### [PROBLEM REQUIREMENTS]
Retype only the lines below from the one with "我们刚才说了，java 程序能够跨平台执行是因为不同系统平台上面安装的 java" to the one with "The technical specifications", inclusive, skipping every image.

### [SUPPLIED DATA]
BEGIN

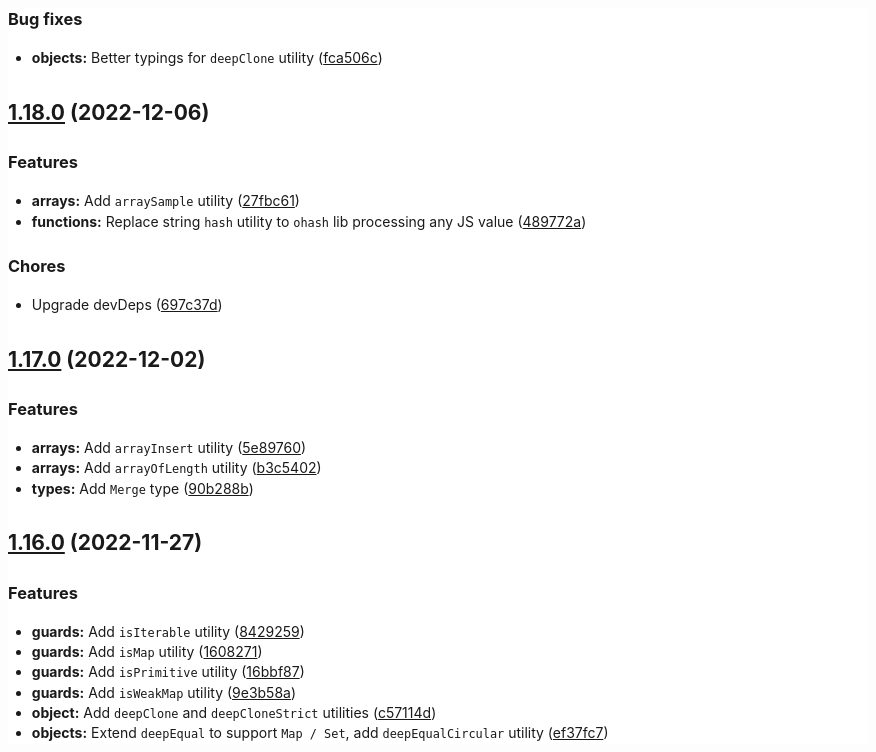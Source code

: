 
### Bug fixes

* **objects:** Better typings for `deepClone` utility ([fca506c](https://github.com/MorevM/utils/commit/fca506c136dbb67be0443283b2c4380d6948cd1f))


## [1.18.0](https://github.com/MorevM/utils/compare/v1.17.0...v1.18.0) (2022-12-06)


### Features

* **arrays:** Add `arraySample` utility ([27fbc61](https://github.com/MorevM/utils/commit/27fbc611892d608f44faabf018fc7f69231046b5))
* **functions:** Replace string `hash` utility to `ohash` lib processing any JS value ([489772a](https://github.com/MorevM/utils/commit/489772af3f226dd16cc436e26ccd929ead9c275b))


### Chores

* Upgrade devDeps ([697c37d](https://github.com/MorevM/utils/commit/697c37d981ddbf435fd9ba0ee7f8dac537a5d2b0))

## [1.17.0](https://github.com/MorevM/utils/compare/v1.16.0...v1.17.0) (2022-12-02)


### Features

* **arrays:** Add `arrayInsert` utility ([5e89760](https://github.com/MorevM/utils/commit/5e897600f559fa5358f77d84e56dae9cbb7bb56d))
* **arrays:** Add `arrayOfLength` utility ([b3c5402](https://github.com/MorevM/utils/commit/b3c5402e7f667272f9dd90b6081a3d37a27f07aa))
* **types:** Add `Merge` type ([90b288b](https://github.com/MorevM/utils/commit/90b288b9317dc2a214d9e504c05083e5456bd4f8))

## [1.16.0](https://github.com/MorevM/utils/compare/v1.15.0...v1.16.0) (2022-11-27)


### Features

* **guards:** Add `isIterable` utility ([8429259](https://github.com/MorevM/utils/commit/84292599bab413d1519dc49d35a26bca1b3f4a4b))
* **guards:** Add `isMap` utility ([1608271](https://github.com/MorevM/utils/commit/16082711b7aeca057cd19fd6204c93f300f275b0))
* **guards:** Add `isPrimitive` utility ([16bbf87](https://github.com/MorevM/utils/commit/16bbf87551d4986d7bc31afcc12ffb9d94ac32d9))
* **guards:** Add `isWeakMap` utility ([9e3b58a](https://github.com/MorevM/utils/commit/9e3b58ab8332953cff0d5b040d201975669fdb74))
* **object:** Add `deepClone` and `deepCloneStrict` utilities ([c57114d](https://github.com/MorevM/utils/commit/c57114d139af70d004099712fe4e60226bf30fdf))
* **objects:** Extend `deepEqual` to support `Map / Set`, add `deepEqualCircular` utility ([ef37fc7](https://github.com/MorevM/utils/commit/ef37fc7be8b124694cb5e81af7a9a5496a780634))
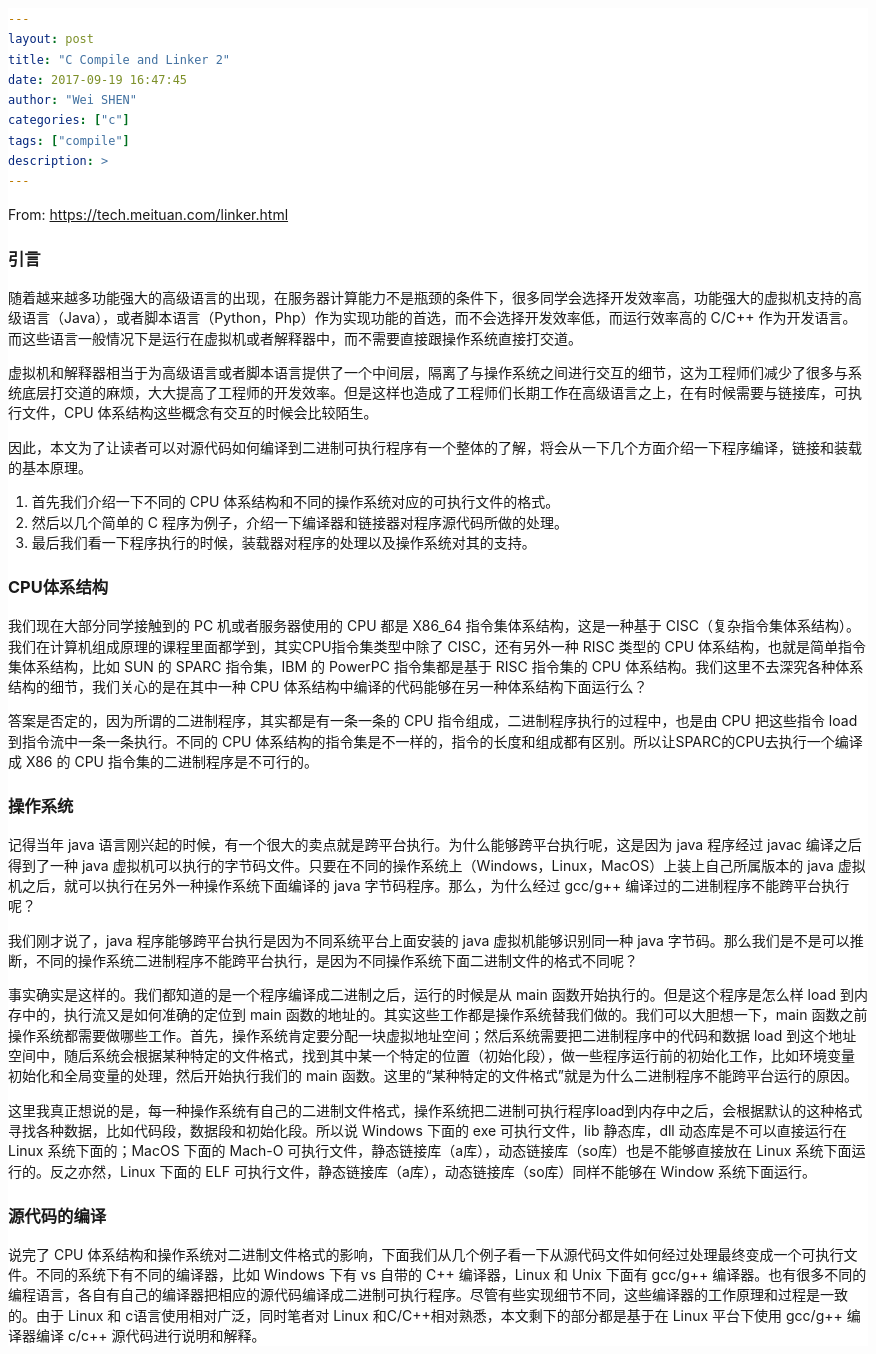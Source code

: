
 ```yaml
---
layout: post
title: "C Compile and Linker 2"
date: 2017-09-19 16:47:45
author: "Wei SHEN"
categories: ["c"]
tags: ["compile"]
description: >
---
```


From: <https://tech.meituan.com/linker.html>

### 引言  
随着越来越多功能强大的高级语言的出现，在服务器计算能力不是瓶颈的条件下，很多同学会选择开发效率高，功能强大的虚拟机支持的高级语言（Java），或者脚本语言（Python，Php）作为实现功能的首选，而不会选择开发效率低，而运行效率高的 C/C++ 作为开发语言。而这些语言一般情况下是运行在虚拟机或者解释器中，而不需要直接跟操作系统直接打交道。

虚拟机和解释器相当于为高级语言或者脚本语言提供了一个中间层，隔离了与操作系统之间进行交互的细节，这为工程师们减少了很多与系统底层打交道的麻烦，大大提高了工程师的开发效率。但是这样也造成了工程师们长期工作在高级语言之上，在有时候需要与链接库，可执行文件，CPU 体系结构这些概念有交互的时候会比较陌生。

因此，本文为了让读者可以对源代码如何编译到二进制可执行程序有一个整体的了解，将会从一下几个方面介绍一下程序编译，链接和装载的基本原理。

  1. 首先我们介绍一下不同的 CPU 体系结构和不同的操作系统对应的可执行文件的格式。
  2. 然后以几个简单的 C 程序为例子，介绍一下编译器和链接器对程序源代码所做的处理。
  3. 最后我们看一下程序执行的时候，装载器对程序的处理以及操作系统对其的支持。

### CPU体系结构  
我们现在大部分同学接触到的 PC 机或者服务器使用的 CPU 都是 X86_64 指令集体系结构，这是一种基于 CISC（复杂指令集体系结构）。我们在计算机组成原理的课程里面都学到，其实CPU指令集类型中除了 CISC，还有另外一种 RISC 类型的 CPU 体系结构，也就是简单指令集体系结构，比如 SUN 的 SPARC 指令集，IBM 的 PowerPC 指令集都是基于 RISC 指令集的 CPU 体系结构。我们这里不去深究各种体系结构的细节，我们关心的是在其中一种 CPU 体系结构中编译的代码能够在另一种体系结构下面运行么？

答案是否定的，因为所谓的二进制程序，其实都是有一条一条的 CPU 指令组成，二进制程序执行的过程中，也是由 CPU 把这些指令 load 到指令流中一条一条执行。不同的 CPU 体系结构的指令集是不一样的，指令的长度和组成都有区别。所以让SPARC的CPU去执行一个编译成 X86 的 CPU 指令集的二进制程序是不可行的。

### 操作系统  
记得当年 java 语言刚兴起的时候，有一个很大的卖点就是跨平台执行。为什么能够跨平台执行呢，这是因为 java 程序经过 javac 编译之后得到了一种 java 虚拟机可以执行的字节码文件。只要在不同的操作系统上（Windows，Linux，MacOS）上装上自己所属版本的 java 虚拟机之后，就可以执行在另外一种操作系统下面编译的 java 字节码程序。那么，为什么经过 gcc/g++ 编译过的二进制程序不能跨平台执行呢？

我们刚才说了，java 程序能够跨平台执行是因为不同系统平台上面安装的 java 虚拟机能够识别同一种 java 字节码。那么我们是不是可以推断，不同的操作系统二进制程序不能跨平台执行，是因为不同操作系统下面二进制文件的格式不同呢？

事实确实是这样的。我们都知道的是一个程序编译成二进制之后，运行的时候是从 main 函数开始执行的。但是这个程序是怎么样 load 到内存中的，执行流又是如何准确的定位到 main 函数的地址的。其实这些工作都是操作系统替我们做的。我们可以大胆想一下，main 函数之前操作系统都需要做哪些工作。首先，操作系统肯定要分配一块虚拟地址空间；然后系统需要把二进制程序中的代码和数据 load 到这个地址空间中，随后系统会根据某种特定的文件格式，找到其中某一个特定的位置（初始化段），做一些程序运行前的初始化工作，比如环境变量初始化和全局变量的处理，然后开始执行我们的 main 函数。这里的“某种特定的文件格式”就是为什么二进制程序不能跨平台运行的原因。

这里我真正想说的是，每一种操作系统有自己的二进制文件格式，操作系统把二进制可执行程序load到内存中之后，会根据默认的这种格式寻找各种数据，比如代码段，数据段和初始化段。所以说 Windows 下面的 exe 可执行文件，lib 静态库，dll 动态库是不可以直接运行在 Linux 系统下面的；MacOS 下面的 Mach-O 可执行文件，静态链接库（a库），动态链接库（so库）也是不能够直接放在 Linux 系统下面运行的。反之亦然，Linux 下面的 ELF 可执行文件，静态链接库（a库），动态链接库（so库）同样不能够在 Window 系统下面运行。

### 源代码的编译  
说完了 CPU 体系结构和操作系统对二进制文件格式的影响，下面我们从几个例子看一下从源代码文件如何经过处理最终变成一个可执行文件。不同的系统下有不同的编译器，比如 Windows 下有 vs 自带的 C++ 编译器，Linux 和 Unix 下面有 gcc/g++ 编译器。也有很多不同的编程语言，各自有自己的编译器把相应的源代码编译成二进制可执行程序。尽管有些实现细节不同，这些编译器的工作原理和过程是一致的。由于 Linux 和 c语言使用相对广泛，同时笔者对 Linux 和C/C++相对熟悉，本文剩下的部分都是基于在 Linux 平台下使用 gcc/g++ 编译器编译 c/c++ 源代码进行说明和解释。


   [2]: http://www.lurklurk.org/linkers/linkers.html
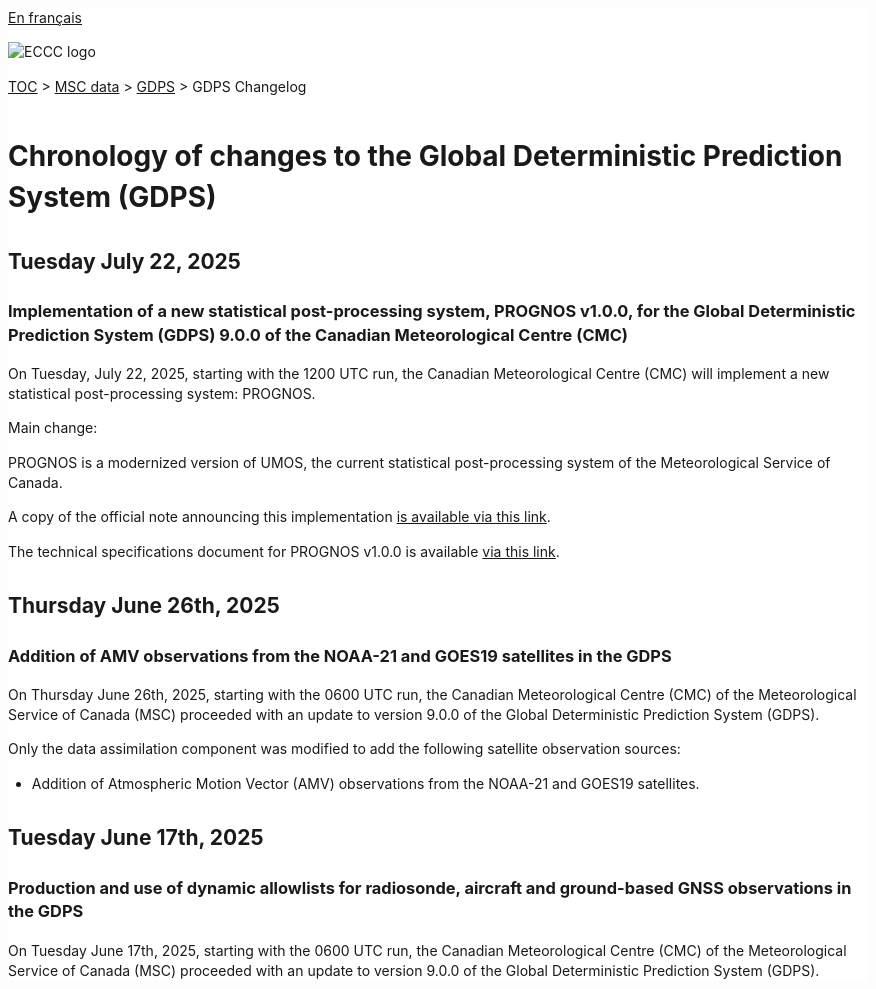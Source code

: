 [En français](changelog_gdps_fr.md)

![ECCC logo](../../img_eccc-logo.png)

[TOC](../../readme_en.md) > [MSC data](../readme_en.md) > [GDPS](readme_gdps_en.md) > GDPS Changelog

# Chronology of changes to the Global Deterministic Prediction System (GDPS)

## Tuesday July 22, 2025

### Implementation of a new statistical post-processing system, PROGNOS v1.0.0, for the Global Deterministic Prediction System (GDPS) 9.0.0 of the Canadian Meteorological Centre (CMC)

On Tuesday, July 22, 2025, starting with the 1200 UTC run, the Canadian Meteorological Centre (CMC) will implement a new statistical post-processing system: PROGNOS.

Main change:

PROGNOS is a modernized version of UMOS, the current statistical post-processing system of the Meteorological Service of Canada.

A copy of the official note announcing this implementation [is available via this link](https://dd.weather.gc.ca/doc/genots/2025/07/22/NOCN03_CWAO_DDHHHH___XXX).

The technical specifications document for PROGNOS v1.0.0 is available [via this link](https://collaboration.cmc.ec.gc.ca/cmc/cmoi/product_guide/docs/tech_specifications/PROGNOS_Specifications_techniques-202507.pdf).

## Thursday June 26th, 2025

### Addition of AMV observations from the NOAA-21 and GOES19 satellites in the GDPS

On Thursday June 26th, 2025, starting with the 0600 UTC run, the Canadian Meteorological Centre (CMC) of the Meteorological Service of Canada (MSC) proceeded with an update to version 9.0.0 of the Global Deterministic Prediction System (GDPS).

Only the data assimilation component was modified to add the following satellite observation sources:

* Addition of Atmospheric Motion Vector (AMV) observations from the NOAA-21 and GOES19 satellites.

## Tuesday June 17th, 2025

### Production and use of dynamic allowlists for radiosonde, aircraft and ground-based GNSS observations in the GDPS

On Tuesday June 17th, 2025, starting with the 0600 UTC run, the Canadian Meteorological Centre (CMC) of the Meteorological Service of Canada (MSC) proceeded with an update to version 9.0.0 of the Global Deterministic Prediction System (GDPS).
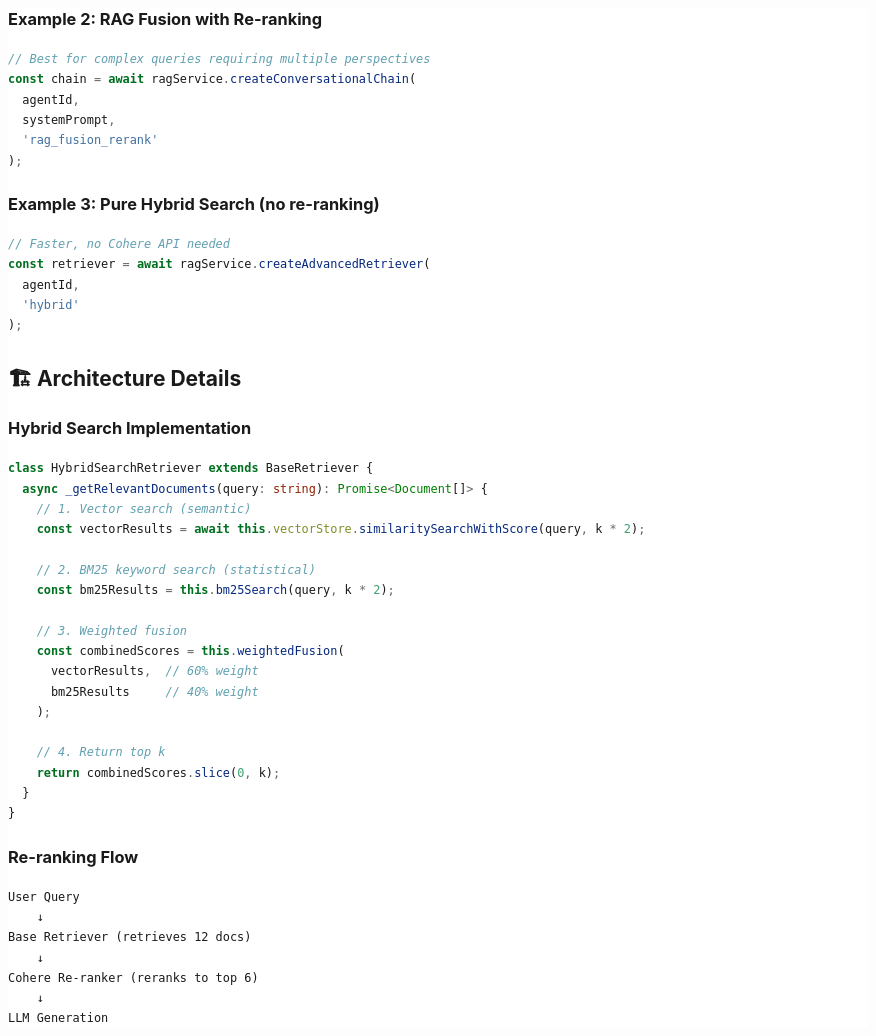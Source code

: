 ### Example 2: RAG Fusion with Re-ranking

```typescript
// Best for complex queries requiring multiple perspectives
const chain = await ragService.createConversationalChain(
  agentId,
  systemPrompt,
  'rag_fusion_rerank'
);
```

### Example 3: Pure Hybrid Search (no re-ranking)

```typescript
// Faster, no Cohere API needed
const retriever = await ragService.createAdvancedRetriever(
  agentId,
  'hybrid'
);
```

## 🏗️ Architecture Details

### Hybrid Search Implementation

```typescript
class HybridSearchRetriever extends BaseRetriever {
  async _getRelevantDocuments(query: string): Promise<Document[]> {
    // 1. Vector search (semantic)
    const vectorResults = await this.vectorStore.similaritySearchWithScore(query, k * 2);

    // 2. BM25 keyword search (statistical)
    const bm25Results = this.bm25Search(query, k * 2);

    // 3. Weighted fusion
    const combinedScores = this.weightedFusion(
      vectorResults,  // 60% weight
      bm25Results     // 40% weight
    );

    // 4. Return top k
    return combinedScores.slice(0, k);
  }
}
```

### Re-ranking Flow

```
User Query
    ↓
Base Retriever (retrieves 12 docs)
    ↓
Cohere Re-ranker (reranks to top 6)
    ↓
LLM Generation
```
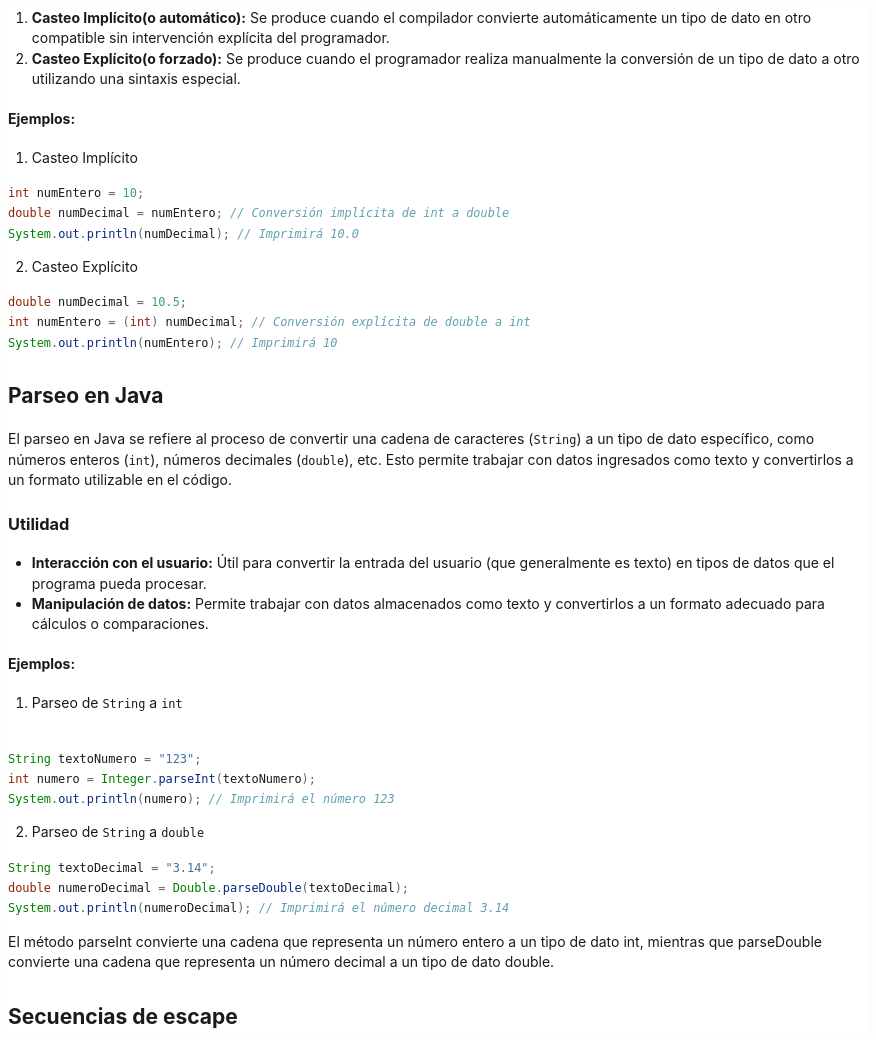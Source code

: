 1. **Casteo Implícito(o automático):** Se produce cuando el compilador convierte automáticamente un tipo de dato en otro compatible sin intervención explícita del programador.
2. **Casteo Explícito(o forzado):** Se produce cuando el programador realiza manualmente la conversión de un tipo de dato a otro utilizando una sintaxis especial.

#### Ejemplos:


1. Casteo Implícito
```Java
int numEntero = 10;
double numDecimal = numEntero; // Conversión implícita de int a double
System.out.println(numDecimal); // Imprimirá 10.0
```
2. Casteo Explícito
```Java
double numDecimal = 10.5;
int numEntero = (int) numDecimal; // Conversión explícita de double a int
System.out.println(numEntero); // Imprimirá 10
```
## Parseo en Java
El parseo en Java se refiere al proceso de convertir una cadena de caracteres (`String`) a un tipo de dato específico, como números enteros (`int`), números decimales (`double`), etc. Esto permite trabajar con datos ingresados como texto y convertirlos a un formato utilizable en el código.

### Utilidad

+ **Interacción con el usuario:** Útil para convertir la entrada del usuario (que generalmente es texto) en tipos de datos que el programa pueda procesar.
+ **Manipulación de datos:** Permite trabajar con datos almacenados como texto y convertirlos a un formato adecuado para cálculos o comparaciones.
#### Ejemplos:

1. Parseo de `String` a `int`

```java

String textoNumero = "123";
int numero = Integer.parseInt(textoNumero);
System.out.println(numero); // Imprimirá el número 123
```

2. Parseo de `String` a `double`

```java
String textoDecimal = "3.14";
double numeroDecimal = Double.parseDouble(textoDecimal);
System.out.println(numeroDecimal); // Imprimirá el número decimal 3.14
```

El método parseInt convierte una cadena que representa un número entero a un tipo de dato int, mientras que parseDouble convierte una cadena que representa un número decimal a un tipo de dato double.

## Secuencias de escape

END

### [REPLY TO THE TASK]
我们刚才说了，java 程序能够跨平台执行是因为不同系统平台上面安装的 java 虚拟机能够识别同一种 java 字节码。那么我们是不是可以推断，不同的操作系统二进制程序不能跨平台执行，是因为不同操作系统下面二进制文件的格式不同呢？

事实确实是这样的。我们都知道的是一个程序编译成二进制之后，运行的时候是从 main 函数开始执行的。但是这个程序是怎么样 load 到内存中的，执行流又是如何准确的定位到 main 函数的地址的。其实这些工作都是操作系统替我们做的。我们可以大胆想一下，main 函数之前操作系统都需要做哪些工作。首先，操作系统肯定要分配一块虚拟地址空间；然后系统需要把二进制程序中的代码和数据 load 到这个地址空间中，随后系统会根据某种特定的文件格式，找到其中某一个特定的位置（初始化段），做一些程序运行前的初始化工作，比如环境变量初始化和全局变量的处理，然后开始执行我们的 main 函数。这里的“某种特定的文件格式”就是为什么二进制程序不能跨平台运行的原因。

这里我真正想说的是，每一种操作系统有自己的二进制文件格式，操作系统把二进制可执行程序load到内存中之后，会根据默认的这种格式寻找各种数据，比如代码段，数据段和初始化段。所以说 Windows 下面的 exe 可执行文件，lib 静态库，dll 动态库是不可以直接运行在 Linux 系统下面的；MacOS 下面的 Mach-O 可执行文件，静态链接库（a库），动态链接库（so库）也是不能够直接放在 Linux 系统下面运行的。反之亦然，Linux 下面的 ELF 可执行文件，静态链接库（a库），动态链接库（so库）同样不能够在 Window 系统下面运行。

### 源代码的编译  
说完了 CPU 体系结构和操作系统对二进制文件格式的影响，下面我们从几个例子看一下从源代码文件如何经过处理最终变成一个可执行文件。不同的系统下有不同的编译器，比如 Windows 下有 vs 自带的 C++ 编译器，Linux 和 Unix 下面有 gcc/g++ 编译器。也有很多不同的编程语言，各自有自己的编译器把相应的源代码编译成二进制可执行程序。尽管有些实现细节不同，这些编译器的工作原理和过程是一致的。由于 Linux 和 c语言使用相对广泛，同时笔者对 Linux 和C/C++相对熟悉，本文剩下的部分都是基于在 Linux 平台下使用 gcc/g++ 编译器编译 c/c++ 源代码进行说明和解释。


   [2]: http://www.lurklurk.org/linkers/linkers.html
Source code

: [En français](changelog_gdps_fr.md)

![ECCC logo](../../img_eccc-logo.png)

[TOC](../../readme_en.md) > [MSC data](../readme_en.md) > [GDPS](readme_gdps_en.md) > GDPS Changelog

# Chronology of changes to the Global Deterministic Prediction System (GDPS)

## Tuesday July 22, 2025

### Implementation of a new statistical post-processing system, PROGNOS v1.0.0, for the Global Deterministic Prediction System (GDPS) 9.0.0 of the Canadian Meteorological Centre (CMC)

On Tuesday, July 22, 2025, starting with the 1200 UTC run, the Canadian Meteorological Centre (CMC) will implement a new statistical post-processing system: PROGNOS.

Main change:

PROGNOS is a modernized version of UMOS, the current statistical post-processing system of the Meteorological Service of Canada.

A copy of the official note announcing this implementation [is available via this link](https://dd.weather.gc.ca/doc/genots/2025/07/22/NOCN03_CWAO_DDHHHH___XXX).

The technical specifications document for PROGNOS v1.0.0 is available [via this link](https://collaboration.cmc.ec.gc.ca/cmc/cmoi/product_guide/docs/tech_specifications/PROGNOS_Specifications_techniques-202507.pdf).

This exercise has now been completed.